MATLAB is neither free nor open source

Yup, MATLAB is not free nor open-source. Academic licenses (for research and students), however, are quite affordable (i.e. ~50$/year for the basic version). This brings an interesting discussion that edges on the philosophical: why is it “widely accepted” in Academia that hardware must be expensive, but software must be free? At the end of the day, a modelling workstation is a very expensive machine. Graphics cards that run modern machine-learning tools are also expensive. Personally, I don’t see the problem in using a non-free software, if it provides a powerful tool for the development and deployment of computer algorithms, more so if it was designed by an academic for academic purposes.

But is this all? Are those the two reasons why we choose MATLAB? To be fair, these were not our reasons to choose a specific programming language, but were rather considered as potential drawbacks.
The main reasons for our choice follow purely from the analysis of our intended audience: practitioners in applied sciences and engineering, the keywords being applied and engineering. Our goal is to make UQ available to a wide audience of people who are not necessarily experts in programming, nor in UQ. In this sense, a common ground that can be found between most of our users is a scientific/technical education. No matter the field, equations (formulas if you are an engineer :wink: ) are the universal shared language of scientists.

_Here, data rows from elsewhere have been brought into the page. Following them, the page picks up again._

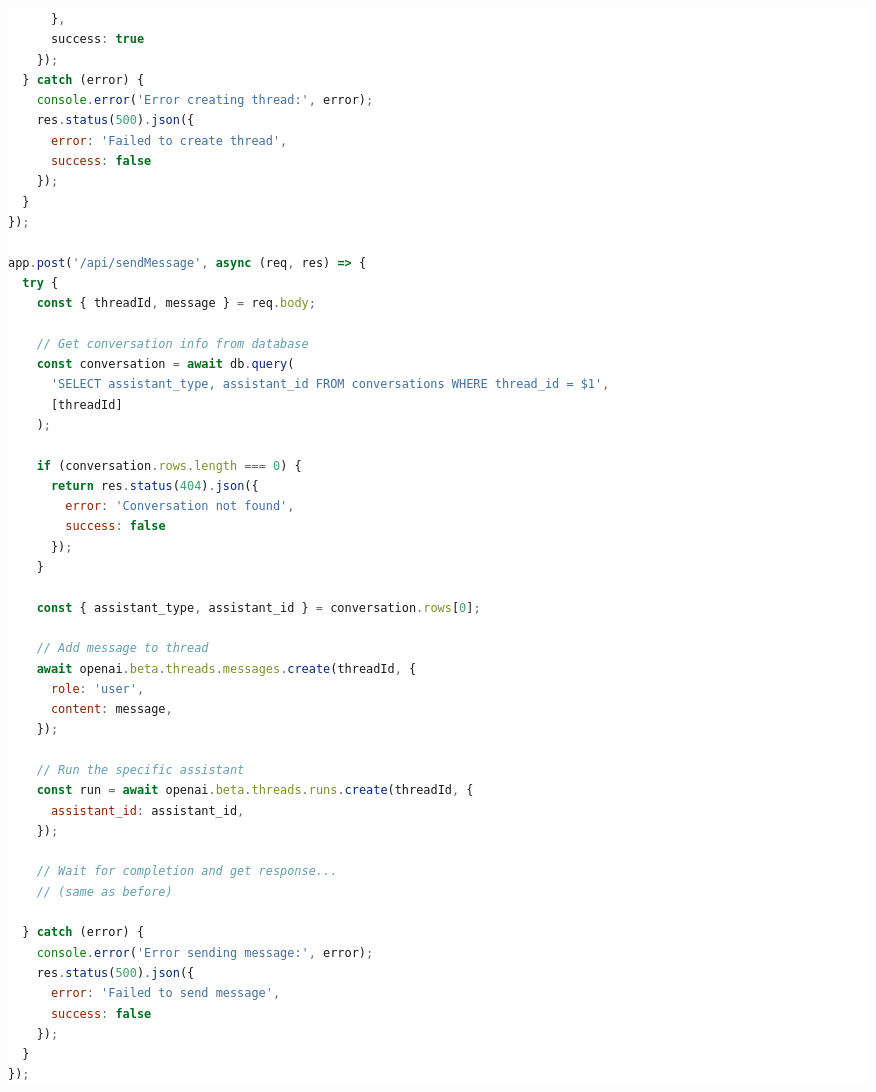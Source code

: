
 ```javascript
      },
      success: true
    });
  } catch (error) {
    console.error('Error creating thread:', error);
    res.status(500).json({
      error: 'Failed to create thread',
      success: false
    });
  }
});

app.post('/api/sendMessage', async (req, res) => {
  try {
    const { threadId, message } = req.body;
    
    // Get conversation info from database
    const conversation = await db.query(
      'SELECT assistant_type, assistant_id FROM conversations WHERE thread_id = $1',
      [threadId]
    );
    
    if (conversation.rows.length === 0) {
      return res.status(404).json({
        error: 'Conversation not found',
        success: false
      });
    }
    
    const { assistant_type, assistant_id } = conversation.rows[0];
    
    // Add message to thread
    await openai.beta.threads.messages.create(threadId, {
      role: 'user',
      content: message,
    });

    // Run the specific assistant
    const run = await openai.beta.threads.runs.create(threadId, {
      assistant_id: assistant_id,
    });

    // Wait for completion and get response...
    // (same as before)
    
  } catch (error) {
    console.error('Error sending message:', error);
    res.status(500).json({
      error: 'Failed to send message',
      success: false
    });
  }
});
```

As a consequence, Bruno and I focused on languages that offer a functional programming paradigm, as opposed to object oriented programming, as it is by far the most natural approach to scientific computing. The overhead necessary to handle the abstractions in object-oriented programming forces users to waste precious time in “getting their code to run”, rather than “getting their algorithms to function”.

In 2013, the number of functional programming languages that wouldn’t be horribly slow when dealing with linear algebra and that were well known in most applied science education programs as well as outside academia were very few, and MATLAB was by far the most successful and well-known option.
Even more, UQ is most often performed at the prototyping stage, rather than during production. These were the main reasons for our choice. However, for the skeptics, here’s a rundown of a number of other reasons that need to be considered when designing a software for a specific audience and/or task:

  • the availability of a powerful integrated development environment (IDE), with powerful debugging tools. Today a few options exist in the main languages (e.g. spyder for Python, or Julia’s own IDE Juno), but the choice back then was quite poor
  • the extremely fast learning curve of MATLAB
  • the possibility of hiding parts of the code (for licensing purposes)
  • native object-oriented code support: even though the UQLab libraries are written in a functional programming paradigm to be accessible to applied scientsits/engineers, it’s core is actually fully object-oriented (OOP). This is because it doesn’t deal with science, but just with IT-related businesses, for which encapsulation is instead extremely important.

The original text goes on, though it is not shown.